### Task statement:
The pictures get left out, but everything else in the listing below must be duplicated exactly.

### The data:
::::
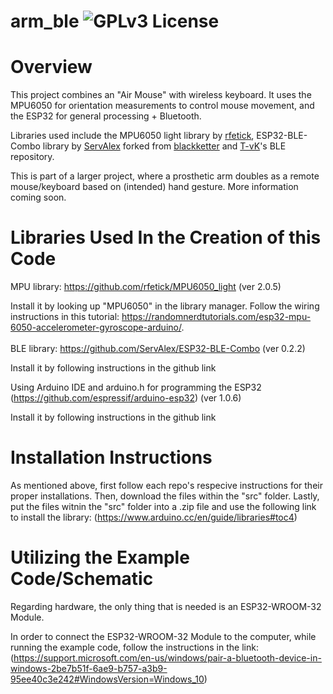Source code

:# arm_ble ![GPLv3 License](https://img.shields.io/github/license/wlshen321/arm_ble)
# Overview
This project combines an "Air Mouse" with wireless keyboard. It uses the MPU6050 for orientation measurements to control mouse movement, and the ESP32 for general processing + Bluetooth.

Libraries used include the MPU6050 light library by [rfetick](https://www.github.com/rfetick), ESP32-BLE-Combo library by [ServAlex](https://www.github.com/ServAlex) forked from [blackketter](https://www.github.com/blackketter) and [T-vK](https://www.github.com/T-vK)'s BLE repository.

This is part of a larger project, where a prosthetic arm doubles as a remote mouse/keyboard based on (intended) hand gesture. More information coming soon.

# Libraries Used In the Creation of this Code
MPU library: https://github.com/rfetick/MPU6050_light (ver 2.0.5)

Install it by looking up "MPU6050" in the library manager. Follow the wiring instructions in this tutorial: https://randomnerdtutorials.com/esp32-mpu-6050-accelerometer-gyroscope-arduino/.
<br/> <br/>
BLE library: https://github.com/ServAlex/ESP32-BLE-Combo (ver 0.2.2)

Install it by following instructions in the github link

Using Arduino IDE and arduino.h for programming the ESP32 (https://github.com/espressif/arduino-esp32) (ver 1.0.6)

Install it by following instructions in the github link

# Installation Instructions
As mentioned above, first follow each repo's respecive instructions for their proper installations. Then, download the files within the "src" folder. Lastly, put the files witnin the "src" folder into a .zip file and use the following link to install the library: (https://www.arduino.cc/en/guide/libraries#toc4)
# Utilizing the Example Code/Schematic
Regarding hardware, the only thing that is needed is an ESP32-WROOM-32 Module.

In order to connect the ESP32-WROOM-32 Module to the computer, while running the example code, follow the instructions in the link: (https://support.microsoft.com/en-us/windows/pair-a-bluetooth-device-in-windows-2be7b51f-6ae9-b757-a3b9-95ee40c3e242#WindowsVersion=Windows_10)


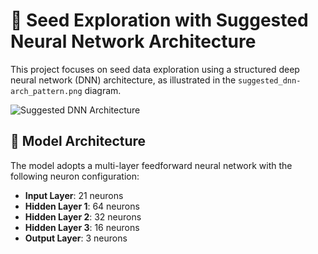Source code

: # 🌱 Seed Exploration with Suggested Neural Network Architecture

This project focuses on seed data exploration using a structured deep neural network (DNN) architecture, as illustrated in the `suggested_dnn-arch_pattern.png` diagram.

![Suggested DNN Architecture](../suggested_dnn-arch_pattern)

## 🧠 Model Architecture

The model adopts a multi-layer feedforward neural network with the following neuron configuration:

- **Input Layer**: 21 neurons  
- **Hidden Layer 1**: 64 neurons  
- **Hidden Layer 2**: 32 neurons  
- **Hidden Layer 3**: 16 neurons  
- **Output Layer**: 3 neurons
::::
### Expected answer:
Source code

:# arm_ble ![GPLv3 License](https://img.shields.io/github/license/wlshen321/arm_ble)
# Overview
This project combines an "Air Mouse" with wireless keyboard. It uses the MPU6050 for orientation measurements to control mouse movement, and the ESP32 for general processing + Bluetooth.

Libraries used include the MPU6050 light library by [rfetick](https://www.github.com/rfetick), ESP32-BLE-Combo library by [ServAlex](https://www.github.com/ServAlex) forked from [blackketter](https://www.github.com/blackketter) and [T-vK](https://www.github.com/T-vK)'s BLE repository.

This is part of a larger project, where a prosthetic arm doubles as a remote mouse/keyboard based on (intended) hand gesture. More information coming soon.

# Libraries Used In the Creation of this Code
MPU library: https://github.com/rfetick/MPU6050_light (ver 2.0.5)

Install it by looking up "MPU6050" in the library manager. Follow the wiring instructions in this tutorial: https://randomnerdtutorials.com/esp32-mpu-6050-accelerometer-gyroscope-arduino/.
<br/> <br/>
BLE library: https://github.com/ServAlex/ESP32-BLE-Combo (ver 0.2.2)

Install it by following instructions in the github link

Using Arduino IDE and arduino.h for programming the ESP32 (https://github.com/espressif/arduino-esp32) (ver 1.0.6)

Install it by following instructions in the github link

# Installation Instructions
As mentioned above, first follow each repo's respecive instructions for their proper installations. Then, download the files within the "src" folder. Lastly, put the files witnin the "src" folder into a .zip file and use the following link to install the library: (https://www.arduino.cc/en/guide/libraries#toc4)
# Utilizing the Example Code/Schematic
Regarding hardware, the only thing that is needed is an ESP32-WROOM-32 Module.

In order to connect the ESP32-WROOM-32 Module to the computer, while running the example code, follow the instructions in the link: (https://support.microsoft.com/en-us/windows/pair-a-bluetooth-device-in-windows-2be7b51f-6ae9-b757-a3b9-95ee40c3e242#WindowsVersion=Windows_10)


Source code

: # 🌱 Seed Exploration with Suggested Neural Network Architecture

This project focuses on seed data exploration using a structured deep neural network (DNN) architecture, as illustrated in the `suggested_dnn-arch_pattern.png` diagram.

![Suggested DNN Architecture](../suggested_dnn-arch_pattern)

## 🧠 Model Architecture

The model adopts a multi-layer feedforward neural network with the following neuron configuration:

- **Input Layer**: 21 neurons  
- **Hidden Layer 1**: 64 neurons  
- **Hidden Layer 2**: 32 neurons  
- **Hidden Layer 3**: 16 neurons  
- **Output Layer**: 3 neurons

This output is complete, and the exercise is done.